The claimant disputed entitlement to IRBs. The insurer raised a preliminary issue that the claimant had not applied for IRBs within the first 104 weeks following the accident and therefore could not receive IRBs. Adjudicator Johal agreed with the insurer. The claimant had not submitted a Disability Certificate within the first 104 weeks after the accident, and section 36 barred payment of any IRBs until the Disability Certificate was submitted. In order to receive IRBs, the claimant had to be receiving IRBs prior to the 104 week mark. Since his Disability Certificate was submitted after that date, he did not meet the eligibility requirements for IRBs. Adjudicator Johal rejected the claimant’s arguments that Tomec applied to the claim and that he could not have “discovered” his claim until he stopped working more than two years after the accident. The result was compelled by the IRB eligibility requirements and was not a limitations issue.

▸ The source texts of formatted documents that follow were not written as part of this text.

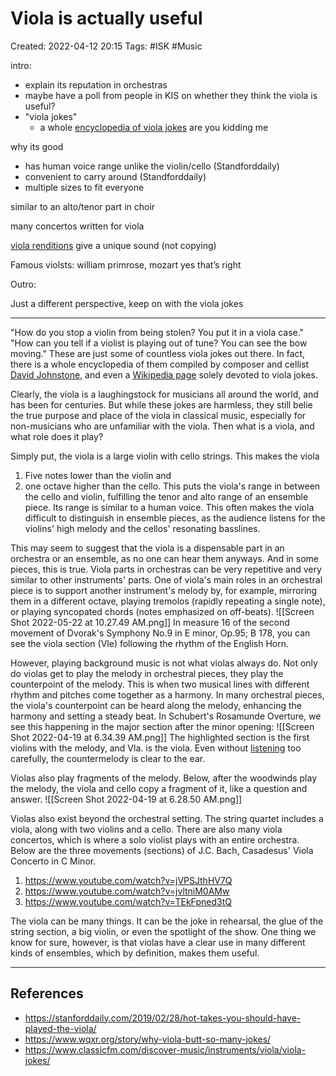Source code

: # Viola is actually useful 
Created: 2022-04-12 20:15
Tags: #ISK #Music 

intro: 
- explain its reputation in orchestras 
- maybe have a poll from people in KIS on whether they think the viola is useful? 
- "viola jokes" 
	- a whole [encyclopedia of viola jokes](https://web.archive.org/web/20140824203638/http://www.j-music.es/FileUpload/articulos/gen026-Gran_Encyclopedia_viola_jokes-j-m.pdf) are you kidding me 

why its good  
- has human voice range unlike the violin/cello (Standforddaily) 
- convenient to carry around (Standforddaily) 
- multiple sizes to fit everyone 

similar to an alto/tenor part in choir 

many concertos written for viola 

[viola renditions](https://www.youtube.com/watch?v=bH7BBg0tjxQ) give a unique sound (not copying)

Famous violsts: william primrose, mozart yes that’s right

Outro: 

Just a different perspective, keep on with the viola jokes 

--- 
"How do you stop a violin from being stolen? You put it in a viola case." "How can you tell if a violist is playing out of tune? You can see the bow moving." These are just some of countless viola jokes out there. In fact, there is a whole encyclopedia of them compiled by composer and cellist [David Johnstone](https://johnstone-music.com/bio-and-career/?lang=en), and even a [Wikipedia page](https://en.wikipedia.org/wiki/Viola_jokes) solely devoted to viola jokes. 

Clearly, the viola is a laughingstock for musicians all around the world, and has been for centuries. But while these jokes are harmless, they still belie the true purpose and place of the viola in classical music, especially for non-musicians who are unfamiliar with the viola. Then what is a viola, and what role does it play? 

Simply put, the viola is a large violin with cello strings. This makes the viola 

1. Five notes lower than the violin and
2. one octave higher than the cello. This puts the viola's range in between the cello and violin, fulfilling the tenor and alto range of an ensemble piece. Its range is similar to a human voice. This often makes the viola difficult to distinguish in ensemble pieces, as the audience listens for the violins' high melody and the cellos' resonating basslines.

This may seem to suggest that the viola is a dispensable part in an orchestra or an ensemble, as no one can hear them anyways. And in some pieces, this is true. Viola parts in orchestras can be very repetitive and very similar to other instruments' parts. One of viola's main roles in an orchestral piece is to support another instrument's melody by, for example, mirroring them in a different octave, playing tremolos (rapidly repeating a single note), or playing syncopated chords (notes emphasized on off-beats).
![[Screen Shot 2022-05-22 at 10.27.49 AM.png]]
In measure 16 of the second movement of Dvorak's Symphony No.9 in E minor, Op.95; B 178, you can see the viola section (Vle) following the rhythm of the English Horn. 

However, playing background music is not what violas always do. Not only do violas get to play the melody in orchestral pieces, they play the counterpoint of the melody. This is when two musical lines with different rhythm and pitches come together as a harmony. In many orchestral pieces, the viola's counterpoint can be heard along the melody, enhancing the harmony and setting a steady beat. In Schubert's Rosamunde Overture, we see this happening in the major section after the minor opening:
![[Screen Shot 2022-04-19 at 6.34.39 AM.png]]
The highlighted section is the first violins with the melody, and Vla. is the viola. Even without [listening](https://youtu.be/na7jvlfUUv4) too carefully, the countermelody is clear to the ear. 

Violas also play fragments of the melody. Below, after the woodwinds play the melody, the viola and cello copy a fragment of it, like a question and answer. ![[Screen Shot 2022-04-19 at 6.28.50 AM.png]]

Violas also exist beyond the orchestral setting. The string quartet includes a viola, along with two violins and a cello. There are also many viola concertos, which is where a solo violist plays with an entire orchestra. Below are the three movements (sections) of J.C. Bach, Casadesus' Viola Concerto in C Minor. 
1. https://www.youtube.com/watch?v=jVPSJthHV7Q
2. https://www.youtube.com/watch?v=jvltniM0AMw
3. https://www.youtube.com/watch?v=TEkFpned3tQ

The viola can be many things. It can be the joke in rehearsal, the glue of the string section, a big violin, or even the spotlight of the show. One thing we know for sure, however, is that violas have a clear use in many different kinds of ensembles, which by definition, makes them useful. 

---
## References 
- https://stanforddaily.com/2019/02/28/hot-takes-you-should-have-played-the-viola/ 
- https://www.wqxr.org/story/why-viola-butt-so-many-jokes/
- https://www.classicfm.com/discover-music/instruments/viola/viola-jokes/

The claimant sought entitlement to IRBs and a chronic pain assessment. In addition to denying entitlement to the claimed benefits, the insurer disputed what the weekly quantum of IRBs would be. Adjudicator Mazerolle concluded that the claimant was entitled to IRBs and the chronic pain assessment. The claimant worked as a restaurant manager and his accident-related impairments prevented him from his job demands. Adjudicator Mazerolle accepted that the quantum of IRB was to be determined based on a revised tax return (which supported IRBs of $400 per week), rather than the original tax return (which showed almost no pre-accident earnings)
This decision relates to two LAT files. The issues in dispute were whether the claimant’s initial LAT application should be dismissed as abandoned for the claimant’s failure to make written hearing submissions pursuant to a LAT Order, whether the claimant was entitled to ongoing IRBs, and whether the insurer was entitled to a repayment of IRBs. The hearing was heard in writing. The claimant made no submissions. Adjudicator Norris found that the claimant’s initial LAT application was dismissed as abandoned, and the insurer was entitled to a repayment of IRBs made as a result of error.